The letter proposes punishing airlines with a “hefty” fine for canceled flights, arguing that the department should act as a “consumer protection watchdog,” which is legally able to fine airlines up to $37,377 per violation of federal law. According to Reuters, the senators wrote that the department should “impose fines designed to change airlines’ calculus about harming consumers to pad their own profits.”
This proposal comes just over a month after Sen. Bernie Sanders (I–Vt.) unveiled a similar proposal in response to airline flight cancellations. As Reason‘s Liz Wolfe wrote at the time, under Sanders’ plan, the U.S. government would fine “$55,000 per passenger for each flight the airline must cancel due to staffing shortages” in addition to a litany of other fines for flight delays. “For flights delayed by merely one hour, Sanders wants the federal government to force airlines to give passengers refunds,” added Wolfe.
However, according to CNN, Warren and Padilla’s proposal contains a provision that Sanders did not include in his airline fine scheme—a demand that the Department of Transportation prevent airline consolidation. The pair frame airline consolidation as a main source of “consistent” price increases for customers.

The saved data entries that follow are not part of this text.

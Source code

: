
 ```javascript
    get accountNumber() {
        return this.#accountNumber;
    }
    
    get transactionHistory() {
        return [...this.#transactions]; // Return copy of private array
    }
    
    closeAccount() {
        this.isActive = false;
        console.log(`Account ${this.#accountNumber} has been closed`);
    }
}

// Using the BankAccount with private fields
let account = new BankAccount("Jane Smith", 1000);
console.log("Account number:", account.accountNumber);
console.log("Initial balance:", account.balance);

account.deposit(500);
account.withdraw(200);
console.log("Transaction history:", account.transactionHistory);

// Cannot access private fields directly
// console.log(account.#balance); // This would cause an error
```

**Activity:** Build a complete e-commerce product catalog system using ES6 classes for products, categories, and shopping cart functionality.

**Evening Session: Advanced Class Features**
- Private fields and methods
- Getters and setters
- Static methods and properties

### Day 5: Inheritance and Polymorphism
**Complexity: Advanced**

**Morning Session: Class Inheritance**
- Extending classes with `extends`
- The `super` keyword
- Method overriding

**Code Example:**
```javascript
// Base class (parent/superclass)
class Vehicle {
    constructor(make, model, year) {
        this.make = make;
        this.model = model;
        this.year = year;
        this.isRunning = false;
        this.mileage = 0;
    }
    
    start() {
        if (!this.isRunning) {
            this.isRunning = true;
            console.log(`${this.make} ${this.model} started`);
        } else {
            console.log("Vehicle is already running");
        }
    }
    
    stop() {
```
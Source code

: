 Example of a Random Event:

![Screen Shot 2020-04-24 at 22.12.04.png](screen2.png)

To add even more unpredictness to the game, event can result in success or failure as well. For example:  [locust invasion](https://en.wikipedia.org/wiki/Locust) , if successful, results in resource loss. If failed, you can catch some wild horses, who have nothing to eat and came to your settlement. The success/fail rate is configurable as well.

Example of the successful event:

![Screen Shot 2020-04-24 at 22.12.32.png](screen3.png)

The move is unsurprising considering Warren’s consistent opposition to corporate mergers. In March, Warren introduced legislation that, if passed, would ban mergers worth more than $5 billion. Warren argued in a press release that we need to “restore our country’s anti-monopoly tradition by banning the biggest, most anticompetitive mergers and giving the DOJ and the FTC stronger tools to enforce our antitrust laws and restore real competition in our markets.”
Warren is wrongly blaming flight cancellations and price hikes on airline mergers, which are frequently good for consumers.